Moineau suivit un des sentiers qu'elle avait pris lors de sa jeunesse. En cours de route, elle répandit le tabac, le coeur gonflé de gratitude sincère. La piste se terminait en une série de plateaux de granite.

 

À cet endroit, la plage était déserte. Le roc, rose aux accents jaunes, bruns et roux, paraissait sculpté en montagne russe déformée, comme dans un miroir de carnaval. Il encadrait les eaux bleu-vert de la baie de son enfance. Les vagues embrassaient les rochers d'une étreinte langoureuse. Moineau resta figée devant le panorama, laissant le rythme des vagues bercer son esprit. Enfant, elle avait nagé dans ces eaux, plongeant du haut des rochers. Tout oublier, perdue dans le ventre de la baie de ses ancêtres... Elle revécut la sensation de l'eau qui l'enveloppait. La caressait. La dorlotait. Du temps de sa jeunesse, Moineau avait cru cette eau un esprit féminin.

 

Là. Ce plateau un peu plus haut que les autres. Enfants, elle et ses frères et soeurs s'y étaient amusés, risquant l'escalade périlleuse, se lançant le défi: qui plongerait le premier? La première? Ce fut Moineau, la cadette. Heureuses retrouvailles. Elle s'y installa, sa guitare à ses côtés. Autour d'elle, elle aspergea le roc de glycérie et de cèdre. Elle alluma un feu sacré. Les yeux fermés, elle respira la fumée.

 

- Il vous manque un certain quelque chose...

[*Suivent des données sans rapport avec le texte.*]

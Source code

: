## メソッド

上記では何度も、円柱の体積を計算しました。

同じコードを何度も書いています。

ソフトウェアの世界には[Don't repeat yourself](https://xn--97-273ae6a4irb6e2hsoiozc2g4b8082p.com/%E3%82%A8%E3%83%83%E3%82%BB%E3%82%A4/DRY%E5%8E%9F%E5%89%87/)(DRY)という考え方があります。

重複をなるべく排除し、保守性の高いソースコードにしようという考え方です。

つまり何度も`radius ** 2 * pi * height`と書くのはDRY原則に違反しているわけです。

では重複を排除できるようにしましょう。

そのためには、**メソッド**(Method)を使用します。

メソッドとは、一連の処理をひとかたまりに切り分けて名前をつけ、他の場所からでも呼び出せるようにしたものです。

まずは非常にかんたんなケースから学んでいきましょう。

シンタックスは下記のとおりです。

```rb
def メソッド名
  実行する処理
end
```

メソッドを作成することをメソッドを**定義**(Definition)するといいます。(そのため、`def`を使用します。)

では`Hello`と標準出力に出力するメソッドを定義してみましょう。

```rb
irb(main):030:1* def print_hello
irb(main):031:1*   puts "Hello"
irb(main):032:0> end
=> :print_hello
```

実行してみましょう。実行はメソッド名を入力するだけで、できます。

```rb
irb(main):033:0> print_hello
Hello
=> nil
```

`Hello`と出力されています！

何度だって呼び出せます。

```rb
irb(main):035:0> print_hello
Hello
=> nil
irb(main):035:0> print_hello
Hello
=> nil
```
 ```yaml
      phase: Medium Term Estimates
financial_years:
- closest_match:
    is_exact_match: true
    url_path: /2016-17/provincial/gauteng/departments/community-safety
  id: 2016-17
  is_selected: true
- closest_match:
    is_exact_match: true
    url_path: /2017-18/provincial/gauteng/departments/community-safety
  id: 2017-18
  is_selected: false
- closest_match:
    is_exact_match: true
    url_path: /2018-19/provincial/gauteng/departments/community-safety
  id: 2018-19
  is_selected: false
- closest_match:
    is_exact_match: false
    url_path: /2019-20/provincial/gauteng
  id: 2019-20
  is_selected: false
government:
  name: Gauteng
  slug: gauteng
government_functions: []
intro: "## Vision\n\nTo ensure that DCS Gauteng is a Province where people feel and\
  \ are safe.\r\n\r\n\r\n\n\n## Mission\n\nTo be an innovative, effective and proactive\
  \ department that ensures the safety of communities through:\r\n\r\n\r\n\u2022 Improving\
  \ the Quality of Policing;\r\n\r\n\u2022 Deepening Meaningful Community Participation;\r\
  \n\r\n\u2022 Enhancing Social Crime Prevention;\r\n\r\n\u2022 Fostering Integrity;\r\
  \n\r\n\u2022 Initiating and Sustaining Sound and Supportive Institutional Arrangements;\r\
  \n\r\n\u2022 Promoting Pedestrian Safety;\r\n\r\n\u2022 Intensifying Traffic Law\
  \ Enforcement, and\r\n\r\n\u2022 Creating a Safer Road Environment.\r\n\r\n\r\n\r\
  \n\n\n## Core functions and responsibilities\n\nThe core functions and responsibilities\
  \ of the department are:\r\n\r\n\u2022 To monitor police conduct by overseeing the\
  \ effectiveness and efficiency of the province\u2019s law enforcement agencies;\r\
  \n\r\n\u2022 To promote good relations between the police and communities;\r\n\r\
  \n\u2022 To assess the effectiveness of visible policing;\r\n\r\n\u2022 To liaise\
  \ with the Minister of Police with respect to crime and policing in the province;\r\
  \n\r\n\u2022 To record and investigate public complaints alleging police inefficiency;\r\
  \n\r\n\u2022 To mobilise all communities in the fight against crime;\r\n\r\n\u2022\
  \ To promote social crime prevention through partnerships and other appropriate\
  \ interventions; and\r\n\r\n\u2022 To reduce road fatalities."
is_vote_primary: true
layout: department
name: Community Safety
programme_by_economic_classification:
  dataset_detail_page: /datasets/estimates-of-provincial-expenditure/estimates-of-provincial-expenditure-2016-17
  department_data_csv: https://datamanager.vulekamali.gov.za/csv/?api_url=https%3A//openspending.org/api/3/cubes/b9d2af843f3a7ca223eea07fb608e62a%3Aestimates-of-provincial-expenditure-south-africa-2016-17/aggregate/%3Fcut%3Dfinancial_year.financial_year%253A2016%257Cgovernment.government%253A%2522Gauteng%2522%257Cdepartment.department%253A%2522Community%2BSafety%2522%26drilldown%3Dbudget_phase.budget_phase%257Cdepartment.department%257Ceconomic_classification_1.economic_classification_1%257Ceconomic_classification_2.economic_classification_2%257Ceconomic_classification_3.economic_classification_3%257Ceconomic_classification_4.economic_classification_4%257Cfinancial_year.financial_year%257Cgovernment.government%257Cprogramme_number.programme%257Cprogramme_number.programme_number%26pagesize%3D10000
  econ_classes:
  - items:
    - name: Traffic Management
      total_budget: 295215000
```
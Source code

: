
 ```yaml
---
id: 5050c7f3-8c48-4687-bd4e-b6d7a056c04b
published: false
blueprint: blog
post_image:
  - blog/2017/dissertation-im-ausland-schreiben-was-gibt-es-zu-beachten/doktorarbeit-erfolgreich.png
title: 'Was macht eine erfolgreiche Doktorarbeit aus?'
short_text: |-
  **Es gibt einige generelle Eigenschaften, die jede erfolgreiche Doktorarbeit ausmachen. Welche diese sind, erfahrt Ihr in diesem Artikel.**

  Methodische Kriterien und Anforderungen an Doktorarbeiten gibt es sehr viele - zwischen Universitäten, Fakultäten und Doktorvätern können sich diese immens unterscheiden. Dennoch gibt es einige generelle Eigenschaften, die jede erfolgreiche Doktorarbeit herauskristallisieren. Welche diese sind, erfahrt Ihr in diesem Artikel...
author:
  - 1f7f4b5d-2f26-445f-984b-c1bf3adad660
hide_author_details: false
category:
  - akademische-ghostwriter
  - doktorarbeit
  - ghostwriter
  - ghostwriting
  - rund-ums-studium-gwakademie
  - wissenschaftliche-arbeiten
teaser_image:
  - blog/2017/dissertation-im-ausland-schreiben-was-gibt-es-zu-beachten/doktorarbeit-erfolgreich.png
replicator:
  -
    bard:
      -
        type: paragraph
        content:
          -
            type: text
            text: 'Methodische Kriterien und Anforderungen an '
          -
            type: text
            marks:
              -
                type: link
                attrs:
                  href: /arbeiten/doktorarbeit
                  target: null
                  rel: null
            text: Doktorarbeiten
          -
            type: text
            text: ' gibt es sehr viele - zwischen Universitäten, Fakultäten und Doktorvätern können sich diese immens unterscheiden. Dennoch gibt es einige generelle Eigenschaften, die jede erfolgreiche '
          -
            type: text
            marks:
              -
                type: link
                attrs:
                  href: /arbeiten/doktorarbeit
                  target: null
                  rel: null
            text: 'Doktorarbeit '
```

- Que chantait le moineau?

 

Tout à coup, elle vit cet oiseau qui avait marqué sa naissance.

 

Le moineau s'égosillait de bonheur. Insouciant, sans arrières-pensées, il chantait les arbres et les rochers de son île. L'esprit du vent dans le feuillage. Les lacs et rivières. Le début de la Création, selon la légende. Les grands-pères rocailleux, à l'esprit sûr et ferme. Le soleil levant. Les quatre directions. La roue médicinale. La danse du soleil, jour et nuit sans nourriture et sans rien boire, autour du pin sacré, un sacrifice pour le salut du peuple. Les clans traditionnels: ours, loup, corbeau...

 

Moineau s'empara de sa guitare, accompagna l'oiseau insouciant d'un rythme improvisé. La musique sortait en torrents, vraie et sûre, trop longtemps refoulée, inédite, rappelant les chants passionnés autour du tambour du village, les jours de fête. Elle chanta dans le vent, sans paroles, dans le vide, sans s'apercevoir du temps, comme en délire.

 

La nuit tombait. Moineau leva la tête à la vue du soleil couchant qui saignait sur les nuages. Il serait temps de rentrer.

 

Elle s'arrêta, le front en sueur, la voix émaillée, les doigts engourdis par la fraîcheur de la nuit d'automne, écorchés par les cordes d'acier. La musique inspirée par la vision du moineau étaient gravées dans sa mémoire. Il ne restait plus que les paroles. Ou peut-être pas...

 

Épuisée, elle se leva péniblement de son siège sur le roc. Son estomac grondait. Il était temps de manger quelque chose. Moineau prit sa guitare et prit le chemin du retour. Elle n'avait plus qu'une idée fixe: bifteck, maïs et pommes de terres.